Она видела, что он близок к слезам, потому поспешила попрощаться. Через несколько минут она вышла на залитую солнцем Чарлз-стрит, испытывая некоторое удовлетворение.

Лиззи молчала от удивления. Она ждала Равеллу у входа, но прекрасно знала, что произошло. Только когда Равелла повернула к Курзон-стрит, она спросила:

— А куда мы идем теперь, мисс?

— У меня важное свидание, — ответила Равелла, — и, Лиззи, я верю тебе. Ты никому не должна говорить, что случилось утром. Обещаешь?
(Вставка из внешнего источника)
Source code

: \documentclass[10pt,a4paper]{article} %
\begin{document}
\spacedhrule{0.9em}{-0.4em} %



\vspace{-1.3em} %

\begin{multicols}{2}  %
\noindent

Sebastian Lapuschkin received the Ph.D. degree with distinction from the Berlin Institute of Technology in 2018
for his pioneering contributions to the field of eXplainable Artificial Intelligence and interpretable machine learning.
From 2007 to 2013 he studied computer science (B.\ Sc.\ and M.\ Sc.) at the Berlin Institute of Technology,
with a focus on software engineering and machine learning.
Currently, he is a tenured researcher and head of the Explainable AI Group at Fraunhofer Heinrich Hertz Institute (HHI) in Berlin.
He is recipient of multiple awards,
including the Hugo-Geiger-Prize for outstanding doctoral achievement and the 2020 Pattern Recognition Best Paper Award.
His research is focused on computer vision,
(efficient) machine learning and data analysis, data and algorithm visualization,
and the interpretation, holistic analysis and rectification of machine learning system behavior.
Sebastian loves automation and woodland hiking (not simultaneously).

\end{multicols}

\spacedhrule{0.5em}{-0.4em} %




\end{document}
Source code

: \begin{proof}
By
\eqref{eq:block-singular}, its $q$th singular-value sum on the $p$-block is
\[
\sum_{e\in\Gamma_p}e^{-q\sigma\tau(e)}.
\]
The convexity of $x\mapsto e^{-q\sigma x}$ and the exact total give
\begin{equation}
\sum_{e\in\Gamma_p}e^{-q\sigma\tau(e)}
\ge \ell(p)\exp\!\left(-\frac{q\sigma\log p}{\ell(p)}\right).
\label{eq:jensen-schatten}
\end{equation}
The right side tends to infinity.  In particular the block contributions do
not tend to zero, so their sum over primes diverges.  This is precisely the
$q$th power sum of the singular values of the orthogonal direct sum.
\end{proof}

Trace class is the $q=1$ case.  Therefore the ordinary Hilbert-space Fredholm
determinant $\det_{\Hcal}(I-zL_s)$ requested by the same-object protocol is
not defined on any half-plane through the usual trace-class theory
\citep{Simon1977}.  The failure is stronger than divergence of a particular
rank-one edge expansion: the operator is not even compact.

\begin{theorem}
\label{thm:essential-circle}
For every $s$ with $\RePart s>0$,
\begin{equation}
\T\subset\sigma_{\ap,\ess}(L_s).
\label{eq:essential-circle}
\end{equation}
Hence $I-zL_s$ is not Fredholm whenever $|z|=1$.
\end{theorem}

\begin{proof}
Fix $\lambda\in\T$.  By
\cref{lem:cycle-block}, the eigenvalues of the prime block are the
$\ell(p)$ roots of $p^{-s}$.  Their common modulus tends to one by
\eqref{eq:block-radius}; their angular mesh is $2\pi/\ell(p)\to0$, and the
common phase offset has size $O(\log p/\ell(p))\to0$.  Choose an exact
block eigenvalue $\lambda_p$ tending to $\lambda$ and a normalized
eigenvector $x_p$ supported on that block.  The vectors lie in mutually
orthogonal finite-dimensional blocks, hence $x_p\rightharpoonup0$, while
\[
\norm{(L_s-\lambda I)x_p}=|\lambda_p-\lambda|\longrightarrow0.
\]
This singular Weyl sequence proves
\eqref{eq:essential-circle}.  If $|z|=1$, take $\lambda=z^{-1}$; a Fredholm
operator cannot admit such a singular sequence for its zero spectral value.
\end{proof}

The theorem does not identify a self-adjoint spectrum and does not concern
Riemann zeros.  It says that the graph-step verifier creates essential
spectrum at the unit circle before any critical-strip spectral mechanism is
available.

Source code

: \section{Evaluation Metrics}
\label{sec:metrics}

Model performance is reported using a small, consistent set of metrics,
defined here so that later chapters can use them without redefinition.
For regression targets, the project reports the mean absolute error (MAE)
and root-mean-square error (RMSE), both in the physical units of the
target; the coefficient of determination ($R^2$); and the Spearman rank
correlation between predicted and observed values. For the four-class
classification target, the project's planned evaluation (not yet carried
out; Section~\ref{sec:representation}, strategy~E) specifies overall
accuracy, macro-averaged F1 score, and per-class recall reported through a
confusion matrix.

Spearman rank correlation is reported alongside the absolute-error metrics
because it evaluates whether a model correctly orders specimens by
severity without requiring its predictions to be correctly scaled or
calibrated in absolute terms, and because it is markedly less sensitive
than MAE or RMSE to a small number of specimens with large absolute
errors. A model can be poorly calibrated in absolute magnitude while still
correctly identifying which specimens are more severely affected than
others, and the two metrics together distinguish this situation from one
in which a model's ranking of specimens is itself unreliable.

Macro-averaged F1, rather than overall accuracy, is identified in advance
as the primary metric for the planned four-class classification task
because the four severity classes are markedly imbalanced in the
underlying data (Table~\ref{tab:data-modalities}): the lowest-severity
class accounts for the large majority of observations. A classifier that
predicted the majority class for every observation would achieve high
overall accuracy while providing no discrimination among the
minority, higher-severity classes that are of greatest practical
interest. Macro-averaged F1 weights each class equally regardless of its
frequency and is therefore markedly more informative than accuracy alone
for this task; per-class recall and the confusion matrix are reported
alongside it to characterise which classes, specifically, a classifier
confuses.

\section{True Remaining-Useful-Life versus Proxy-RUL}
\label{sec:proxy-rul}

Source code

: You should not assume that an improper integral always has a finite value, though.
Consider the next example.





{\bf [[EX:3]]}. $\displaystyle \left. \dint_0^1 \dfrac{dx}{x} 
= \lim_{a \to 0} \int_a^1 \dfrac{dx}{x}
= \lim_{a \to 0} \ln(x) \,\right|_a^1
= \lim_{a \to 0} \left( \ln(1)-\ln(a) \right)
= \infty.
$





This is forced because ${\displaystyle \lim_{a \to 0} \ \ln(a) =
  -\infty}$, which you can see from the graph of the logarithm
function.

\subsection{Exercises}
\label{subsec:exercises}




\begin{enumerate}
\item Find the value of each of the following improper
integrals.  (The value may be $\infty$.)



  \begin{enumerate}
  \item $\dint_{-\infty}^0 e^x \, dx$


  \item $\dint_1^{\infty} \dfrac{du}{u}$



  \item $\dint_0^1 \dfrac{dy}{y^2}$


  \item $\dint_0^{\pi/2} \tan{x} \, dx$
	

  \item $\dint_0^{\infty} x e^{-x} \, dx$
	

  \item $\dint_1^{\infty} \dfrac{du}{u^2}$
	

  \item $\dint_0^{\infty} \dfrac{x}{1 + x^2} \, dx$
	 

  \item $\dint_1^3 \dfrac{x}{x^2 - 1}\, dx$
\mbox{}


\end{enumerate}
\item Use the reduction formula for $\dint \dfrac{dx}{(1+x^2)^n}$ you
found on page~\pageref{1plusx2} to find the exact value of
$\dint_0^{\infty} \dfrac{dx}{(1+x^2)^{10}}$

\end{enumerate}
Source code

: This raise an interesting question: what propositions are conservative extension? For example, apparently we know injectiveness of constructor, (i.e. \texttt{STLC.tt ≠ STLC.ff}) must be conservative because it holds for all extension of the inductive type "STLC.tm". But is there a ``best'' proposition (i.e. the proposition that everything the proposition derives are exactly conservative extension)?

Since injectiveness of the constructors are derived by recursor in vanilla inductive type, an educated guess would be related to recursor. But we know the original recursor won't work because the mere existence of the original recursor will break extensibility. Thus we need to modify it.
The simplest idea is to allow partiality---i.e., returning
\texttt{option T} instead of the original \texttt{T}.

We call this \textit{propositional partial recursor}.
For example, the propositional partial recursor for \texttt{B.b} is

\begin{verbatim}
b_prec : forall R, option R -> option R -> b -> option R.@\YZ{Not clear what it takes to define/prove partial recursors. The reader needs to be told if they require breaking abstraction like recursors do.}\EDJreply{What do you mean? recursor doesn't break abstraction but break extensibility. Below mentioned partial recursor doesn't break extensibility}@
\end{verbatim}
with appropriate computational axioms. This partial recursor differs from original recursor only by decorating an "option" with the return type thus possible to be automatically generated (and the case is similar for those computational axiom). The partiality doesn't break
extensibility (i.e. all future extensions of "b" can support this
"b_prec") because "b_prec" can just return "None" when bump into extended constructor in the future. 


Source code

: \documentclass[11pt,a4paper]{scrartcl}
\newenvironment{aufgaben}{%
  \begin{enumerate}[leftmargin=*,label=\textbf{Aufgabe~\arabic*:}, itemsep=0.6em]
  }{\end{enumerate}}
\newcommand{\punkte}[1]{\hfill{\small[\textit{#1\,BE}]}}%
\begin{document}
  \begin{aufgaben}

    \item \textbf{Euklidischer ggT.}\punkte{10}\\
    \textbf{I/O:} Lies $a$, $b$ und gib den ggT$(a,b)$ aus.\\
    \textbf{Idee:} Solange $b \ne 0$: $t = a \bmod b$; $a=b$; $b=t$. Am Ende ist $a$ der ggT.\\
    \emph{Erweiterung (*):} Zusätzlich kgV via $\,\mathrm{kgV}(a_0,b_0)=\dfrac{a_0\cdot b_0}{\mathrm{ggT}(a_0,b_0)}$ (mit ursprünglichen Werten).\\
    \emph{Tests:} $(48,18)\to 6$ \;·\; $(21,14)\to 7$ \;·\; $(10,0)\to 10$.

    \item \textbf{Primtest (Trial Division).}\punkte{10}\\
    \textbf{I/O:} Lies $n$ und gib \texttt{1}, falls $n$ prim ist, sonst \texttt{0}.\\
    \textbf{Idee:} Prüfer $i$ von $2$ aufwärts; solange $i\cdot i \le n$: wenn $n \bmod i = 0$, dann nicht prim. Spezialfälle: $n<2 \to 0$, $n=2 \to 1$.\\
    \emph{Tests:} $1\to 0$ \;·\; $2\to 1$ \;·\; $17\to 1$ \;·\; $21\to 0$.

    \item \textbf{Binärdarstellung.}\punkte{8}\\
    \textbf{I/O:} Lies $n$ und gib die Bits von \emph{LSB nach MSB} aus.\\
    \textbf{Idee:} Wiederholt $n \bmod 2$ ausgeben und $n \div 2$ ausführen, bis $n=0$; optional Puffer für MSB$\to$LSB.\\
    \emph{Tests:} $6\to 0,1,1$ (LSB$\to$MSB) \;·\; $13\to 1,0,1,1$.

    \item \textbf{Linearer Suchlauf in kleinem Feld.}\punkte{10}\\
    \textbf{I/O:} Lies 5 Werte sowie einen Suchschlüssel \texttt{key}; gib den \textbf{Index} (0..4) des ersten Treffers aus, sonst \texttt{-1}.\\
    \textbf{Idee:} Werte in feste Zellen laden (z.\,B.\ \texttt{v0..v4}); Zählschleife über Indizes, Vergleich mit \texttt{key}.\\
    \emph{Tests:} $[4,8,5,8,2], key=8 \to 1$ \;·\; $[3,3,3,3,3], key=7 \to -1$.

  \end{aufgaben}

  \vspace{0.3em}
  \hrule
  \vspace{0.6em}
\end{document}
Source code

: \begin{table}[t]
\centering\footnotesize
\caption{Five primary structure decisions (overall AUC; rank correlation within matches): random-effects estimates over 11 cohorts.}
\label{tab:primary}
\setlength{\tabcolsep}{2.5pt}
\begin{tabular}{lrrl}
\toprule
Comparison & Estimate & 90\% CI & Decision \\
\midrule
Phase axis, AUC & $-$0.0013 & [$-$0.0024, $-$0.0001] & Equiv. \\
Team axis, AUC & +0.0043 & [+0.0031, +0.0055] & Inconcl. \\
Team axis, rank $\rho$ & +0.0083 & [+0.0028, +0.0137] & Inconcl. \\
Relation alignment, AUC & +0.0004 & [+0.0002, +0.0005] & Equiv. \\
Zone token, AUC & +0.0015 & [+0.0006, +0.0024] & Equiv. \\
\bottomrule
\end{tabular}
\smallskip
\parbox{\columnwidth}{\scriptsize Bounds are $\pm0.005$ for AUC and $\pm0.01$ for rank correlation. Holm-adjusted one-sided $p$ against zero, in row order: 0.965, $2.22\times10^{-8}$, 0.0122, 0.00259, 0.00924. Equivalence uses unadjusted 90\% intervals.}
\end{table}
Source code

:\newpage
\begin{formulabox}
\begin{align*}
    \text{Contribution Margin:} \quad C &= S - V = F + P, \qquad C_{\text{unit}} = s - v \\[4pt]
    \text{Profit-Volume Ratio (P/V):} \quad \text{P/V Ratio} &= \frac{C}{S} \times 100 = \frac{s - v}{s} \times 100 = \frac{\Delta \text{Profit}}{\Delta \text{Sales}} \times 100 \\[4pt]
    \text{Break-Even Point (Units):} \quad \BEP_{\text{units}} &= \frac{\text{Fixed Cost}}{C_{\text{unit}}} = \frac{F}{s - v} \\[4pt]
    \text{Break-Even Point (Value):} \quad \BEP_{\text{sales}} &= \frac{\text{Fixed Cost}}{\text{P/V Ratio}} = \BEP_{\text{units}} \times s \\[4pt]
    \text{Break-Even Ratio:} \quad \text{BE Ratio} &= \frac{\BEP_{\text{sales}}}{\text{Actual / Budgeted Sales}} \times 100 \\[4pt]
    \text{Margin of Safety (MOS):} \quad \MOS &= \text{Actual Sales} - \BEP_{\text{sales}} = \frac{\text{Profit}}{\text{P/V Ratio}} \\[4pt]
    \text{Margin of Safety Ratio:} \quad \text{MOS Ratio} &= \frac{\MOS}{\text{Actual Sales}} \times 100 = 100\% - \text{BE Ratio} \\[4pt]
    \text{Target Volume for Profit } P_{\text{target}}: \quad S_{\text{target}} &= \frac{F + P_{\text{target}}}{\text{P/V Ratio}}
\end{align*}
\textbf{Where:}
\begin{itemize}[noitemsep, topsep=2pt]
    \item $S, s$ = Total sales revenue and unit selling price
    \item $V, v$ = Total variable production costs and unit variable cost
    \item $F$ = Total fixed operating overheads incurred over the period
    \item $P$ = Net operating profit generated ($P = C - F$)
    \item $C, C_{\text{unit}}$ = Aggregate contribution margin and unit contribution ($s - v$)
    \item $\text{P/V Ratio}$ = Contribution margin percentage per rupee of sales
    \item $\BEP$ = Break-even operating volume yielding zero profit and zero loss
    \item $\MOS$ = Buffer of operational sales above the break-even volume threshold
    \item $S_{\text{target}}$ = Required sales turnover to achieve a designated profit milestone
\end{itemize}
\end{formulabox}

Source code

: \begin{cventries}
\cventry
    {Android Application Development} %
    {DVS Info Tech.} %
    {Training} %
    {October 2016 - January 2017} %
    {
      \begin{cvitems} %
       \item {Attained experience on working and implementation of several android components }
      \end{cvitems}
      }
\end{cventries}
— Обещаю, — ответила Лиззи разочарованно, и Равелла поняла, что Лиззи уже приготовила драматический рассказ для слуг.

Без десяти двенадцать Равелла подошла к статуе Ахилла. Граф уже был там, разглядывая проезжающие экипажи. Трость была в его руках, шляпа надвинута на лоб, как будто он хотел спрятать глаза от солнца.

— Вы пришли? — спросил он.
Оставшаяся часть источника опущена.